Leading Social Institutions

    In this section we will discuss the most important institutions--the family, the Catholic church, the state, and the army--that comprise Latin American society and some of the patterns of social relationships within these institutions. Ths discussion is vital to the study of Spanish-American and all other Latin American fiction because the latter seeks to offer a credible picture of the reality to which it is linked. We will look at the family separately because of its relevance to One Hundred Years of Solitude and other texts we will analise. We will study the rest as a block because they represent the triumvirate of power in almost every region of Latin America and because they have contributed greatly to the authoritarian tradition of Latin American thought and life.
 
 

The Family

The family is the nucleus of Latin American society; and as in every complex society, it is an intricate institution always undergoing modification. (From my previous pages you might have already gathered that changes are slow in Latin America.) Changes in the family mainly affect its external configuration, like the number of children and social activities. The basic functions-reproductive, economic, protective, and emotional--remain practically unchanged.

    There are two reasons why family ties are so strong in Latin America: one is economic, the other is judicial. First, Latin American economies are characterized by instability; jobs are hard to find and tend to dissolve once demands for products are filled. Moreover, lacking means to move their products to areas where demand is greater, people find it difficult to market them. Second, since the administration of justice is unpredictable, family members defend each other from outside attacks--economic, physical, or social. Defending themselves and each.other from infrequent work, political instability, and an irresponsible system of justice, the Latin Americans invest their time and feelings in the secluded and almost invulnerable intimacy of the family orbit.13

    To extend this family security, husband and wife keep in touch with as many relatives as possible from both sides of the family and use their family names to make others aware of their blood ties. Children bear the last names of both parents. For example, in the case of Gabriel García Márquez, García is his father's last name and Márquez is his mother's. Some times women add the husband's name to their own at marriage; e.g., when Mercedes Barcha married Gabriel García Márquez, she became Mercedes Barcha de García, thereby not-relinquishing her family name. This usage is even more important among families that have been powerful or influential in a region's economic or political life.

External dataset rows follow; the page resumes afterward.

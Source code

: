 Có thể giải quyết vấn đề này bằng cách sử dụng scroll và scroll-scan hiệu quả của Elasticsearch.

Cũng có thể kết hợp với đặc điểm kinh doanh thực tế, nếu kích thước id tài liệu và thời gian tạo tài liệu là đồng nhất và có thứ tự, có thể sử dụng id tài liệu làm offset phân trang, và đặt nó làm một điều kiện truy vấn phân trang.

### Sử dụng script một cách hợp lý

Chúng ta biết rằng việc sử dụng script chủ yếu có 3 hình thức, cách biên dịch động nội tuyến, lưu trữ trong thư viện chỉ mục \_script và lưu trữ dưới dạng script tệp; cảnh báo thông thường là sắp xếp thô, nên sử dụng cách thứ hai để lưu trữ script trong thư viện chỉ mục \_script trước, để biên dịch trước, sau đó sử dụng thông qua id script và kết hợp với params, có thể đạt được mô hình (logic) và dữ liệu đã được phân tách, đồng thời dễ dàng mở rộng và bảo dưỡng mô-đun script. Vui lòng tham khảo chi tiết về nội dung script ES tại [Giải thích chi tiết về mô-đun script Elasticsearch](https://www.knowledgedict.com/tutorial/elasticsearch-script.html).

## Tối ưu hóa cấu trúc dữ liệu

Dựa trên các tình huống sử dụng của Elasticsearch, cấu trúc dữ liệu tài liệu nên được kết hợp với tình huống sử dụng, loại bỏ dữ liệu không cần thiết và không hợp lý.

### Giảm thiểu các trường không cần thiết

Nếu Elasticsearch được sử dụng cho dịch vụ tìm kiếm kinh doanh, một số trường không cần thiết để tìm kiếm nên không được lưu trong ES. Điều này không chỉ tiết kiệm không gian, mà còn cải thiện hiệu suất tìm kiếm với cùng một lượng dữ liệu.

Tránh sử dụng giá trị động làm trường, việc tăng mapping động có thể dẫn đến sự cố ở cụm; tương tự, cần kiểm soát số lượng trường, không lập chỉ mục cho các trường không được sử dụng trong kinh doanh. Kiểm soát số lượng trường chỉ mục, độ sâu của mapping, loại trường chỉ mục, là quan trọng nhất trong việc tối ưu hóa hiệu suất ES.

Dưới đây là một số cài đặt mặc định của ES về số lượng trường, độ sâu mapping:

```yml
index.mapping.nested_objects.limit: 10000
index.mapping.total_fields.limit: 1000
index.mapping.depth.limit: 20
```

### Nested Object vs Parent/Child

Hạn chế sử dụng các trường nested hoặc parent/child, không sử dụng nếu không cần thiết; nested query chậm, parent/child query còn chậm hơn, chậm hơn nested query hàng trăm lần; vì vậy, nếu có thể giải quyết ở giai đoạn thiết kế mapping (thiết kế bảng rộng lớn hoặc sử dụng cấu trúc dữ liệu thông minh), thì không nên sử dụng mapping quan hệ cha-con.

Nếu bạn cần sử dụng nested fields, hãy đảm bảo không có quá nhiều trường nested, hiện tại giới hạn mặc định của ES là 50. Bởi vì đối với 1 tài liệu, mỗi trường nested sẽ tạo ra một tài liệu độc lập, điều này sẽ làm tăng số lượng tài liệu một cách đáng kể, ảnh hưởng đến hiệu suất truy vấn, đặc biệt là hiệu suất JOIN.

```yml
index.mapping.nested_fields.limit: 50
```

    The male is the dominant figure in a Latin American marriage. He selects his future partner and either he or his parents are expected to ask the female's family for her hand. Most times the couple has agreed beforehand, but once in a while the female has no idea that she is about to be "promised" to someone.

    Once the couple is married, the man financially supports the family and exercises authority over it. He decides its residence, who will inherit its property, and bestows the descendants' names on them. Due to cultural influences, the man believes it is the essence of his maleness to act with authority. This principle has become second nature to many Latin American men. Adherence to this attitude all over Latin America formed the cult of machismo.

    Machismo, extended throughout Latin America, requires men to have control over their emotions and to be reticent and aggressive. Machismo demands that while men guard the virginity of unmarried daughters and sisters, they prove themselves muy macho (very much a man) by the sexual conquest of many women and by increasing the population both in and out of wedlock.

    This sexual aspect of machismo is connected with the Don Juan myth that was perpetuated in Spanish ballads. Unlike Don Juan, however, who defied all moral codes and boasted about his dissolute life, the macho will publicly adhere to morality, keeping his double standard in secret.

    In the second essay in his series The Labyrinths of Solitude, the world-known Mexican poet Octavio Paz comments on this characteristic of many Latin American men:

The ideal male never gives in to anything outside. If he does so he is "penetrated" and feminizes himself, for females are those who are penetrable by nature. Women are inferior beings for when they give in, they open themselves. Their inferiority is rooted in their sex, in their physical orifice, a wound that cannot be healed. Thus, a man may have to bow down, to humiliate himself, to lie low, but he must never "give in," that is, to allow the exterior world to penetrate his interior self, his maleness.15


    Some Latin American men, apart from their legitimate family, also maintain an unofficial house with a mistress and sometimes as many children as with their wives. This practice constitutes one of the region's major problems, because it contributes in large part to the related problems of poverty and overpopulation.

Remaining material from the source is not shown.